This project emerged after spending a lot of time in somatic-embodiment spaces, some more therapeutic-leaning, some more movement-dance oriented. For the past several years I also engaged in a large amount of reading neuro + cognitive sciences.
I come from a family and community of euro-settlers, raised in southern California. Most of my friends and family were unfamiliar with somatics, mindful, or embodiment work at that time. Many felt what I was doing was not “real” therapy because it was not state-certified in the way that are talk therapists and counselors. Many of them felt that this work was all “woo” and did not actually have any effect.

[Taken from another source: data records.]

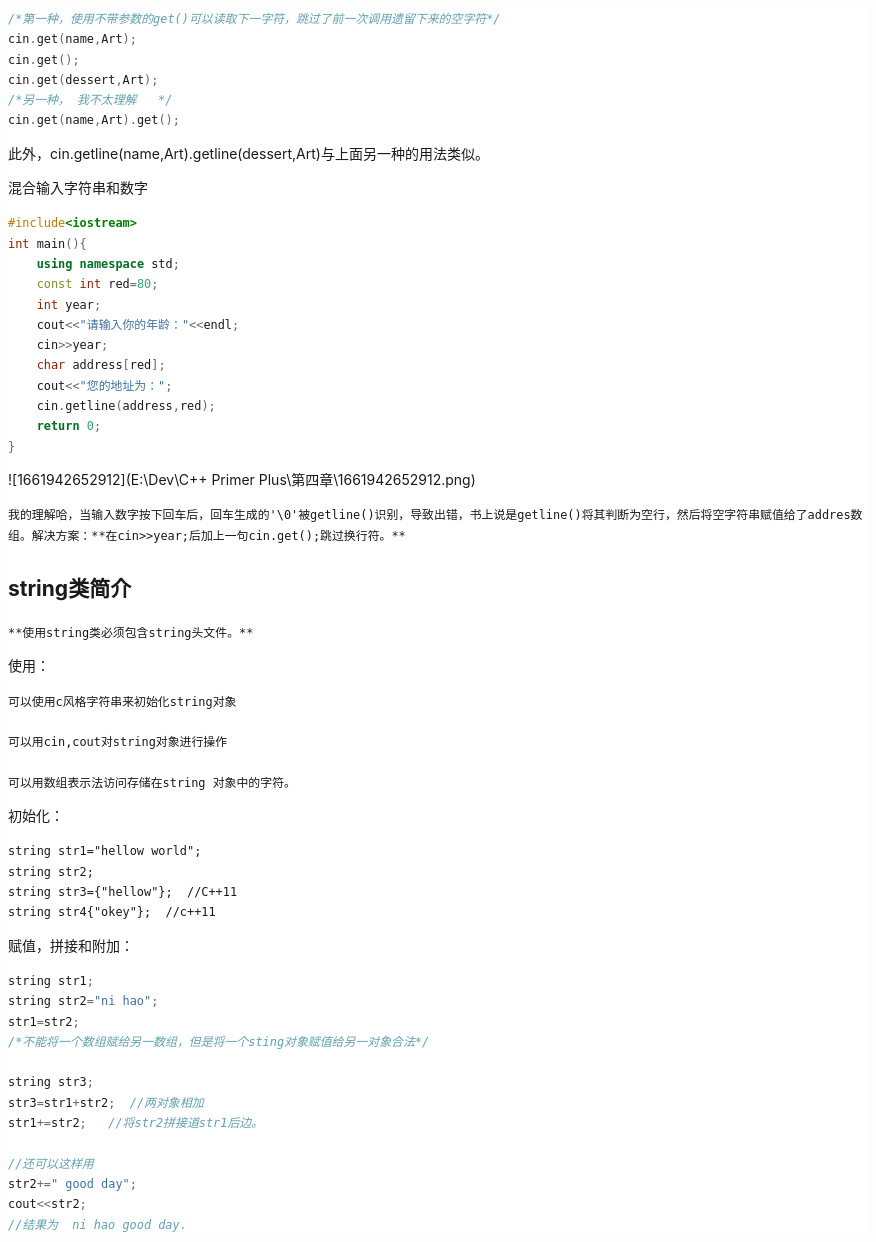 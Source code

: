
 ```c++
/*第一种，使用不带参数的get()可以读取下一字符，跳过了前一次调用遗留下来的空字符*/
cin.get(name,Art);
cin.get();
cin.get(dessert,Art);
/*另一种， 我不太理解   */
cin.get(name,Art).get();
```

此外，cin.getline(name,Art).getline(dessert,Art)与上面另一种的用法类似。

混合输入字符串和数字

```c++
#include<iostream>
int main(){
    using namespace std;
    const int red=80;
    int year;
    cout<<"请输入你的年龄："<<endl;
    cin>>year;
    char address[red];
    cout<<"您的地址为：";
    cin.getline(address,red);
    return 0;
}
```

![1661942652912](E:\Dev\C++ Primer Plus\第四章\1661942652912.png)

 	我的理解哈，当输入数字按下回车后，回车生成的'\0'被getline()识别，导致出错，书上说是getline()将其判断为空行，然后将空字符串赋值给了addres数组。解决方案：**在cin>>year;后加上一句cin.get();跳过换行符。**

## string类简介

 	**使用string类必须包含string头文件。**

使用：

 	可以使用c风格字符串来初始化string对象

 	可以用cin,cout对string对象进行操作

 	可以用数组表示法访问存储在string 对象中的字符。

初始化：

```
string str1="hellow world";
string str2;
string str3={"hellow"};  //C++11
string str4{"okey"};  //c++11
```

赋值，拼接和附加：

```c++
string str1;
string str2="ni hao";
str1=str2; 
/*不能将一个数组赋给另一数组，但是将一个sting对象赋值给另一对象合法*/

string str3;
str3=str1+str2;  //两对象相加
str1+=str2;   //将str2拼接道str1后边。

//还可以这样用
str2+=" good day";
cout<<str2;
//结果为  ni hao good day.
```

Out of curiosity about my own experience, I began to study cognitive + neuro science. I was hungry to learn how scientific research related to what I was feeling and to the practices I was working with. How did mindful attention affect physiology? How does neuroplasticity work? How-why do I feel so different, so much better after practice? and so forth.
Too, I hoped that some of this science research might help my friends and family understand and accept somatics with more trustful arms. I hoped that more scientific research would validate my work in the eyes of my community.
Throughout this time I learned more and more in the realm of neuro and cognitive science. As I did so I began to realize that there was quite a bit of outdated and inaccurate science regularly being taught in somatic classes. I also found that when I talked with colleagues, there was a lack of knowledge about how to identify reliable science resources from less-reliable studies.
My own interest in science expanded to the extent that I decided to return to university to earn a second degree in STEM. Along the way, I felt moved to write this guide. I felt excited to share with my science-interested somatic colleagues, a few of the treasures I have learned about STEM along my way.
As a practitioner who did not have a science background I also knew, first hand, how nerve-racking it could be to talk about science in front of people. I was so afraid that I would not “have it right”, I had such imposter feelings. Thus, in this guide I also developed some practices for practitioners to work with some of these similar feelings.
In the end, this guide provides important information about what science is, what science is not, ways in which science is both wonderful and very fallible. It celebrates science while also not holding science as the pinnacle of knowledge systems. And, it provides exercises to both research and share about science from a centered, flexible, and grounded place.